In discussing Customer Care and Retention Research with potential clients, I am hearing comments reflecting 5 specific beliefs about customer research. These beliefs have evolved based on the technologies available and the media coverage of various studies which make it appear easy (and therefore cheap) to either avoid customer research all together, allocate a very limited budget to this work and/or expect their internal team to be experts at customer research.

Read on to understand the 5 beliefs and why they are myths …

Myth #1: We don’t need customer research, we know our customers.

Do you really KNOW your customers? What they value about their relationship with your company? What they wish you would change? Where they experience problems or annoyances with your company? Where they experience ‘pain’ that you could help them with … even if this is not something you currently offer?

Customers are unwilling to provide candid feedback to their sales representative for a variety of reasons:

  • they want to avoid hurt feelings
  • they don’t want to compromise their negotiating position
  • they have already decided to leave, and don’t want the bother.
  • they have not been asked (especially true of positive feedback)

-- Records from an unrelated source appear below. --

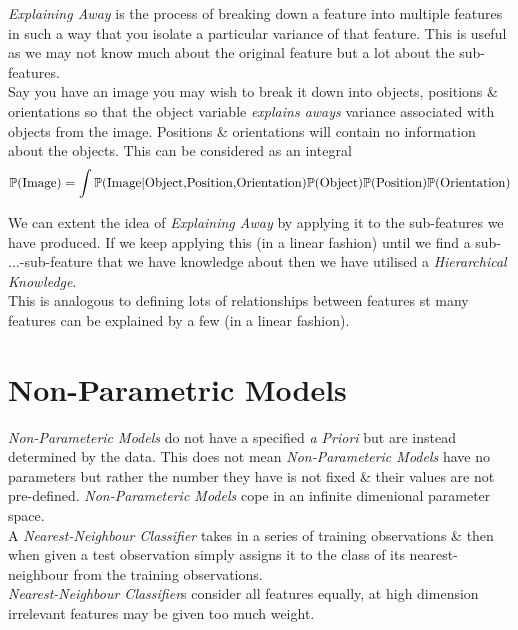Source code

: \documentclass[11pt,a4paper]{article}
\begin{document}
\textit{Explaining Away} is the process of breaking down a feature into multiple features in such a way that you isolate a particular variance of that feature. This is useful as we may not know much about the original feature but a lot about the sub-features.\\

Say you have an image you may wish to break it down into objects, positions \& orientations so that the object variable \textit{explains aways} variance associated with objects from the image. Positions \& orientations will contain no information about the objects. This can be considered as an integral
$$\mathbb{P}(\text{Image})=\int\mathbb{P}(\text{Image}|\text{Object,Position,Orientation})\mathbb{P}(\text{Object})\mathbb{P}(\text{Position})\mathbb{P}(\text{Orientation})$$

We can extent the idea of \textit{Explaining Away} by applying it to the sub-features we have produced. If we keep applying this (in a linear fashion) until we find a sub-$\dots$-sub-feature that we have knowledge about then we have utilised a \textit{Hierarchical Knowledge}.\\
This is analogous to defining lots of relationships between features st many features can be explained by a few (in a linear fashion).\\

\section{Non-Parametric Models}

\textit{Non-Parameteric Models} do not have a specified \textit{a Priori} but are instead determined by the data. This does not mean \textit{Non-Parameteric Models} have no parameters but rather the number they have is not fixed \& their values are not pre-defined. \textit{Non-Parameteric Models} cope in an infinite dimenional parameter space.\\

A \textit{Nearest-Neighbour Classifier} takes in a series of training observations \& then when given a test observation simply assigns it to the class of its nearest-neighbour from the training observations.\\
\nb \textit{Nearest-Neighbour Classifier}s consider all features equally, at high dimension irrelevant features may be given too much weight.\\
\end{document}
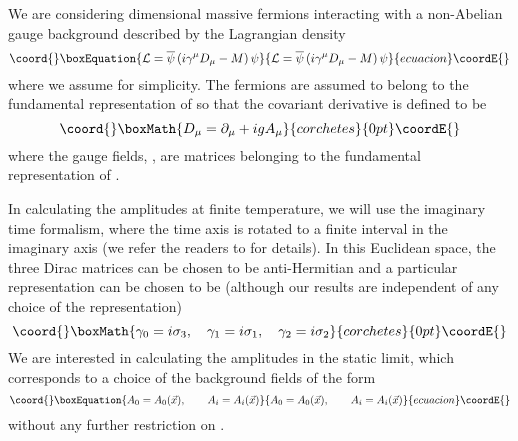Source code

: \documentclass[a4paper,12pt]{article}
\begin{document}
We are considering \coordHE{} dimensional massive fermions interacting with a
non-Abelian gauge background described by the Lagrangian density
\begin{equation}\coord{}\boxEquation{
{\cal L} = \overline{\psi}\left(i\gamma^{\mu}D_{\mu} - M\right)\psi
}{
{\cal L} = \overline{\psi}\left(i\gamma^{\mu}D_{\mu} - M\right)\psi
}{ecuacion}\coordE{}\end{equation}
where we assume \coordHE{} for simplicity. The fermions are assumed to belong to the
fundamental representation of \coordHE{} so that the covariant derivative is
defined to be
\[\coord{}\boxMath{
D_{\mu} = \partial_{\mu} + ig A_{\mu}
}{corchetes}{0pt}\coordE{}\]
where the gauge fields, \coordHE{}, are matrices belonging to the
fundamental representation of \coordHE{}.

In calculating the amplitudes at finite temperature, we will use the
imaginary time formalism, where the time axis is rotated to a finite
interval in the imaginary axis (we refer the readers 
to \cite{das:book97,kapusta:book89,lebellac:book96} for details). In
this  Euclidean space,  the three Dirac matrices can be
chosen to be anti-Hermitian and a particular representation can be
chosen to be (although our results are independent of any choice of
the representation)
\[\coord{}\boxMath{
\gamma_{0} = i\sigma_{3},\quad \gamma_{1} = i\sigma_{1},\quad
\gamma_{2} = i\sigma_{2}
}{corchetes}{0pt}\coordE{}\]
We are interested in calculating the amplitudes in the static limit,
which corresponds to a choice of the background fields of the form
\begin{equation}\coord{}\boxEquation{
A_{0} = A_{0}(\vec{x}),\qquad A_{i} = A_{i}(\vec{x})\label{2}
}{
A_{0} = A_{0}(\vec{x}),\qquad A_{i} = A_{i}(\vec{x})}{ecuacion}\coordE{}\end{equation}
without any further restriction on \coordHE{}.
\end{document}
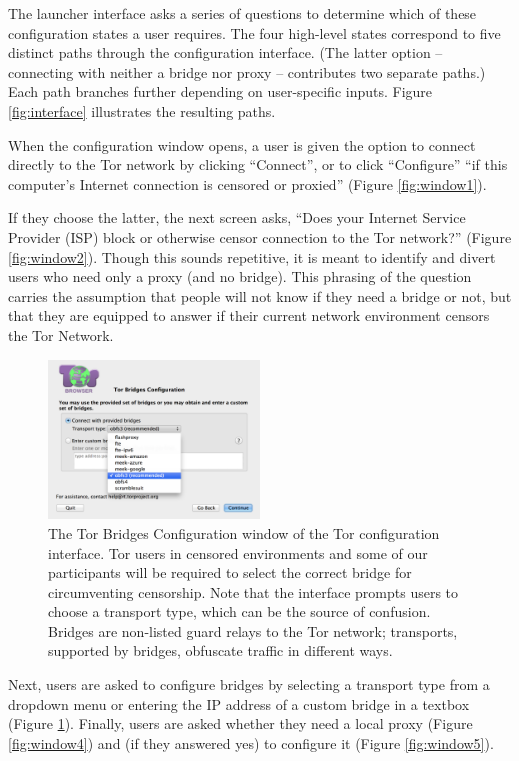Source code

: \documentclass{template}
\begin{document}
The launcher interface asks a series of questions to
determine which of these configuration states a user requires.
The four high-level states correspond to five distinct paths through the
configuration interface. (The latter option -- connecting with neither a bridge
nor proxy -- contributes two separate paths.) Each path branches further
depending on user-specific inputs. Figure \ref{fig:interface} illustrates the
resulting paths. 

When the configuration window opens, a user is given the option to connect
directly to the Tor network by clicking ``Connect'', or to click ``Configure''
``if this computer's Internet connection is censored or proxied'' (Figure
\ref{fig:window1}).

If they choose the latter, the next screen asks, ``Does your Internet Service
Provider (ISP) block or otherwise censor connection to the Tor network?''
(Figure \ref{fig:window2}). Though this sounds repetitive, it is meant to
identify and divert users who need only a proxy (and no bridge).
This phrasing of the question carries the assumption that people will
not know if they need a bridge or not, but that they are equipped to answer if their
current network environment censors the Tor Network. 

\begin{figure}[h]
\label{fig:bridges}
  \centering
    \includegraphics[width=0.5\textwidth]{configuration-screenshot.png}
    \caption{The Tor Bridges Configuration window of the Tor configuration
    interface. Tor users in censored environments and some of our participants
    will be required to select the correct bridge for circumventing censorship.
    Note that the interface prompts users to choose a transport type, which can be
    the source of confusion. Bridges are non-listed guard relays to the Tor
    network; transports, supported by bridges, obfuscate traffic in
    different ways.}
\end{figure}

Next, users are asked to configure bridges by selecting a transport type from a
dropdown menu or entering the IP address of a custom bridge in a textbox (Figure
\ref{fig:bridges}).
Finally, users are asked whether they need a local proxy (Figure
\ref{fig:window4}) and (if they answered yes) to configure it (Figure
\ref{fig:window5}).
\end{document}
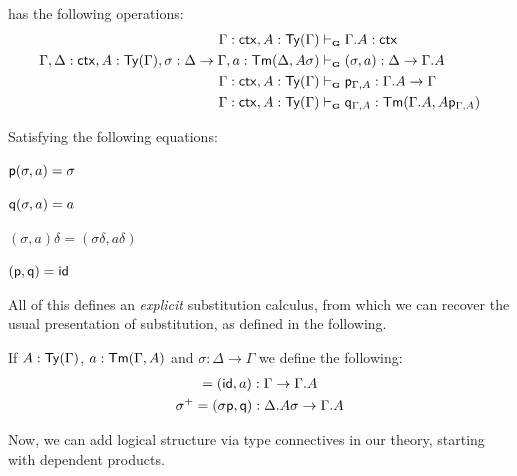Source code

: \begin{definition}[Projections]
    \ThyGAT has the following operations:
    \begin{align*}
        \Gamma : \ctx, A : \Type(\Gamma) &\vdashG \Gamma.A : \ctx\\
        \Gamma, \Delta : \ctx, A : \Type(\Gamma), \sigma : \Delta \rightarrow \Gamma, a: \Elem(\Delta,A\sigma) &\vdashG (\sigma,a) : \Delta  \rightarrow \Gamma.A\\
        \Gamma : \ctx, A : \Type(\Gamma) &\vdashG \p_{\Gamma,A} : \Gamma.A \rightarrow \Gamma \\
        \Gamma : \ctx, A : \Type(\Gamma) &\vdashG \q_{\Gamma,A} : \Elem(\Gamma.A, A\p_{\Gamma,A})
    \end{align*}

    Satisfying the following equations:
    
    \begin{minipage}{0.20\linewidth}
        $\mathsf{p}(\sigma,a) = \sigma$
    \end{minipage}
    \hfill
    \begin{minipage}{0.20\linewidth}
            $\mathsf{q}(\sigma,a) = a$
    \end{minipage}
    \hfill
    \begin{minipage}{0.20\linewidth}
            $(\sigma,a)\delta = (\sigma \delta, a\delta)$
    \end{minipage}
    \hfill
    \begin{minipage}{0.20\linewidth}
            $(\mathsf{p},\mathsf{q}) = \mathsf{id}$
    \end{minipage}

\end{definition}

All of this defines an \textit{explicit} substitution calculus, from which
we can recover the usual presentation of substitution, as defined in the following.

\begin{definition}
    If $A : \mathsf{Ty}(\Gamma)$, $a : \mathsf{Tm}(\Gamma,A)$ and $\sigma : \Delta \rightarrow \Gamma$ we define the following: 
    \begin{gather*}
        [a] = (\Id,a) : \Gamma \rightarrow \Gamma.A\\
        \sigma^+ = (\sigma\p,\q) : \Delta.A\sigma \rightarrow \Gamma.A
    \end{gather*}
\end{definition}

Now, we can add logical structure via type connectives in our theory, starting with dependent products.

Customer research will help you to keep up with changing customer needs and wants and anticipate opportunities to improve and expand your products and services.

Myth #2: If we do need customer research, we can do it ourselves.

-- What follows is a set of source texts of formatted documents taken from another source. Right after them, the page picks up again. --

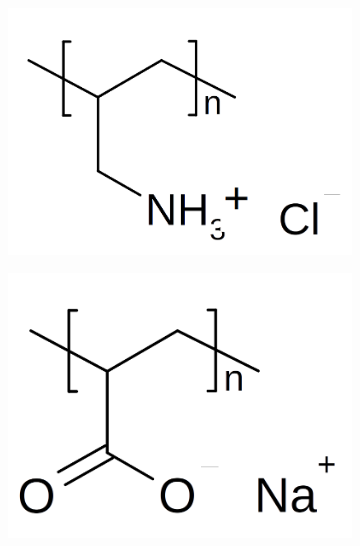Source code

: \documentclass[journal=mamobx,manuscript=article]{achemso}
\begin{document}
\begin{figure}[H]
    \begin{subfigure}[b]{0.35\textwidth}
        \includegraphics[scale=0.35]{fig1A.png}
        \caption{}
        \label{fig:A}
    \end{subfigure}
    \begin{subfigure}[b]{0.35\textwidth}
        \includegraphics[scale=0.35]{fig1B.png}
        \caption{}
        \label{fig:B}
    \end{subfigure}
    \begin{subfigure}[b]{0.35\textwidth}

\end{subfigure}
\end{figure}
\end{document}
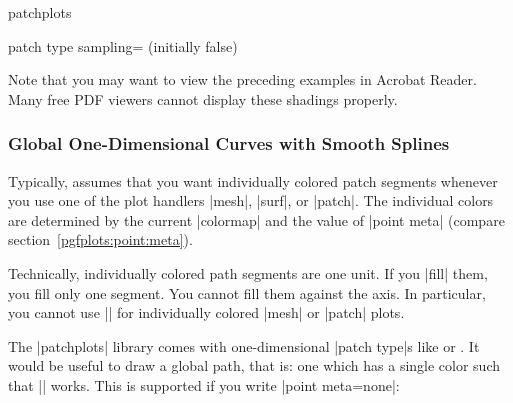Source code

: {\begin{pgfplotslibrary}{patchplots}
\begin{pgfplotskey}{patch type sampling= (initially false)}
\begin{codeexample}[]
\end{codeexample}
    Note that you may want to view the preceding examples in Acrobat Reader.
    Many free PDF viewers cannot display these shadings properly.
\end{pgfplotskey}


\subsubsection{Global One-Dimensional Curves with Smooth Splines}

Typically, \PGFPlots{} assumes that you want individually colored patch
segments whenever you use one of the plot handlers  |mesh|, |surf|, or |patch|.
The individual colors are determined by the current |colormap| and the value of
|point meta| (compare section~\ref{pgfplots:point:meta}).

Technically, individually colored path segments are one unit. If you |fill|
them, you fill only one segment. You cannot fill them against the axis. In
particular, you cannot use |\closedcycle| for individually colored |mesh| or
|patch| plots.

The |patchplots| library comes with one-dimensional |patch type|s like
 or . It would be useful
to draw a global path, that is: one which has a single color such that
|\closedcycle| works. This is supported if you write |point meta=none|:
%
\begin{codeexample}[]
\end{codeexample}
\end{pgfplotslibrary}}

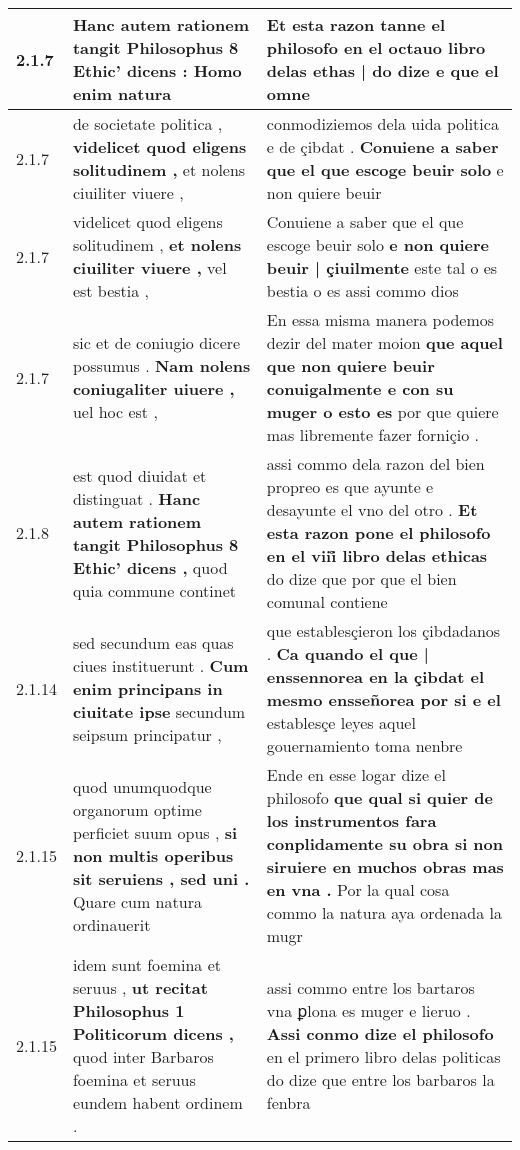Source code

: \begin{tabular}{|p{1cm}|p{6.5cm}|p{6.5cm}|}
2.1.7 & Hanc autem rationem tangit Philosophus \textbf{ 8 Ethic’ dicens : } Homo enim natura & Et esta razon tanne el philosofo \textbf{ en el octauo libro delas ethas | do dize } e que el omne \\\hline
2.1.7 & de societate politica , \textbf{ videlicet quod eligens solitudinem , } et nolens ciuiliter viuere , & conmodiziemos dela uida politica e de çibdat . \textbf{ Conuiene a saber que el que escoge beuir solo } e non quiere beuir \\\hline
2.1.7 & videlicet quod eligens solitudinem , \textbf{ et nolens ciuiliter viuere , } vel est bestia , & Conuiene a saber que el que escoge beuir solo \textbf{ e non quiere beuir | çiuilmente } este tal o es bestia o es assi commo dios \\\hline
2.1.7 & sic et de coniugio dicere possumus . \textbf{ Nam nolens coniugaliter uiuere , } uel hoc est , & En essa misma manera podemos dezir del mater moion \textbf{ que aquel que non quiere beuir conuigalmente e con su muger o esto es } por que quiere mas libremente fazer forniçio . \\\hline
2.1.8 & est quod diuidat et distinguat . \textbf{ Hanc autem rationem tangit Philosophus 8 Ethic’ dicens , } quod quia commune continet & assi commo dela razon del bien propreo es que ayunte e desayunte el vno del otro . \textbf{ Et esta razon pone el philosofo en el viii̊ libro delas ethicas } do dize que por que el bien comunal contiene \\\hline
2.1.14 & sed secundum eas quas ciues instituerunt . \textbf{ Cum enim principans in ciuitate ipse } secundum seipsum principatur , & que establesçieron los çibdadanos . \textbf{ Ca quando el que | enssennorea en la çibdat el mesmo ensseñorea por si e el } establesçe leyes aquel gouernamiento toma nenbre \\\hline
2.1.15 & quod unumquodque organorum optime perficiet suum opus , \textbf{ si non multis operibus sit seruiens , sed uni . } Quare cum natura ordinauerit & Ende en esse logar dize el philosofo \textbf{ que qual si quier de los instrumentos fara conplidamente su obra si non siruiere en muchos obras mas en vna . } Por la qual cosa commo la natura aya ordenada la mugr \\\hline
2.1.15 & idem sunt foemina et seruus , \textbf{ ut recitat Philosophus 1 Politicorum dicens , } quod inter Barbaros foemina et seruus eundem habent ordinem . & assi commo entre los bartaros vna ꝑlona es muger e lieruo . \textbf{ Assi conmo dize el philosofo } en el primero libro delas politicas do dize que entre los barbaros la fenbra \\\hline

\end{tabular}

You certainly CAN do your own customer research. There are tools (e.g., apps) available to help you collect the information and tabulate the results. Some of the tools are even available free.

And, just as anyone with a tool box can do their own mechanic work, or plumbing or carpentry, that does NOT make them experts.

Marketing research is both an art and a science. And, researchers are skilled professionals who know how to word and how to present questions to minimize biasing the customer’s answer. The interpretation of data is a science which researchers have mastered. And, your customers are more likely to speak freely to an unbiased researcher than they are to speak freely with members of your team.

Myth #3: A researcher could never understand our business - it's too complicated.

The researcher brings knowledge and experience of capturing customer insights across a range of businesses and industries.

While they will need your help understanding the jargon (and acronyms) of your business, and an overall understanding of your business, it is more important for the researcher to fully understand your research goals, your market, and your customers.

Remember, the objective outside perspective from a skilled researcher is of great value in providing you with a deeper understanding of your customers. An understanding that is free of bias or agenda!

Myth #4: It’s easy to design a survey questionnaire.

As mentioned above, there are many tools that make it appear easy to design a survey. But, if the information gathered is to provide useful insights, you must think about how you will analyze it and design accordingly.

You will also want to be sure that the order and wording of the questions minimizes the bias introduced to the dialogue (e.g., that you don’t provide the answer to a later question or lead the customer to give a specific answer).

You will be surprised at the intricacies of questionnaire design and data capture; it is not as easy as it looks!

Myth #5: Anyone can conduct a focus group.

As with questionnaire design, moderating focus groups requires specialized skills and abilities.

Not only will the moderator ask the questions in a specific order, and an objective manner, they will ensure that participation is inclusive and that all points of view are explored.

Moderators often use projective techniques and specialized tools (e.g., usage diaries, experience journals, ethnography, and observation) to support the discussion and develop a clear picture of customer behaviour.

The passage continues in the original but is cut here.